Alaska airlines (or maybe orbitz) was just advertising ~$800 tickets for Chicago to Fairbanks, round trip, but I'm not sure what dates. And about $300 anchorage to Fairbanks, round trip.

(on the other hand, I flew Fairbanks to Toronto for a conference in November, and it was just expensive. But I think we only paid about $1400 even so. )

It's fabulous right now in Fairbanks:breakup is in full swing, it's warm (ish) and sunny, and everything's melting...So I wouldn't be so worried about the drive, except presumably you've got better things to do with your trip, like spend time with your sister.
posted by leahwrenn at 10:22 PM on April 14, 2012


This sounds like a perfect problem for FlightFox - though I haven't tried it yet myself, it seems promising.
posted by pahalial at 10:32 PM on April 14, 2012


Skyscanner is a really good tool for figuring these problems out. It allows for all sorts of things like changing carriers, even transferring from one airport to another.
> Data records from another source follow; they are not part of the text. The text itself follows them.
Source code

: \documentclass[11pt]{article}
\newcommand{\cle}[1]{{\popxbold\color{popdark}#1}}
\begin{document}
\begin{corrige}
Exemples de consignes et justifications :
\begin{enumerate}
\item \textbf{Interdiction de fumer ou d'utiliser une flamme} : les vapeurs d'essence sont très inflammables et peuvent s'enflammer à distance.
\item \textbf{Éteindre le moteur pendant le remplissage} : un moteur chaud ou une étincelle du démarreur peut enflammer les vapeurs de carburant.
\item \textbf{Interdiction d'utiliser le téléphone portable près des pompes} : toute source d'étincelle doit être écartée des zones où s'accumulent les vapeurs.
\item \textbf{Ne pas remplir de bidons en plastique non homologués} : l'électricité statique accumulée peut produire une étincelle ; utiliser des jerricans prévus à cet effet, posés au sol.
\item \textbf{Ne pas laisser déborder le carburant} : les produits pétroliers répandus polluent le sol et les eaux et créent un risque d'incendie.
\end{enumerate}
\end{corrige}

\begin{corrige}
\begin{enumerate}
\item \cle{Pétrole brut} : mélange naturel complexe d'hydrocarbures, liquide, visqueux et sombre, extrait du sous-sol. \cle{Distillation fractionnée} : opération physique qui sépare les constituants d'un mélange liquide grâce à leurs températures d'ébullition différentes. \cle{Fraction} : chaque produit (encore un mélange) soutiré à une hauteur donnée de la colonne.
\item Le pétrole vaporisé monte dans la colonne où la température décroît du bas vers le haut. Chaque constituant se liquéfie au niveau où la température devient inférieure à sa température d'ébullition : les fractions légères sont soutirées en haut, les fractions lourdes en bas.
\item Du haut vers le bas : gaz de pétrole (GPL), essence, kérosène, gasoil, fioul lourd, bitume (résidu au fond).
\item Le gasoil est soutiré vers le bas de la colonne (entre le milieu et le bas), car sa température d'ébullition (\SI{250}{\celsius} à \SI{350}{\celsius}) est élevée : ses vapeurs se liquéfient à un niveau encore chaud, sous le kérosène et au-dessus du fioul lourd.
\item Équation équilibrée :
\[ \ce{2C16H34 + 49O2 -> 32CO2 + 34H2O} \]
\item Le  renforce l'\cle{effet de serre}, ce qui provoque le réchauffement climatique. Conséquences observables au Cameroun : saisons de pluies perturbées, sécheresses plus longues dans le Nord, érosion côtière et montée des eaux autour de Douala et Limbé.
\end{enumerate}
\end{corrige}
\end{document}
For a double-transfer, right now, it's giving $1687 CAD for weekday tickets YYZ-->FAI, with a two week layover on Delta (through JFK and SeaTac). A similar weekday through BUF-->FAI is $896, also on Delta (through DTW and SeaTac). Detroit directly is actually $50 more expensive.
posted by bonehead at 7:30 AM on April 15, 2012


Sorry, those are two way-return flights, btw.
posted by bonehead at 7:31 AM on April 15, 2012


Response by poster: Thank you for all the answers! I should have mentioned that I don't have a car (living in downtown Toronto, I don't need one) which is why I was thinking more about driving on the Alaska end, since I will have to rent a car there anyway.

I'll update again when I make a travel decision.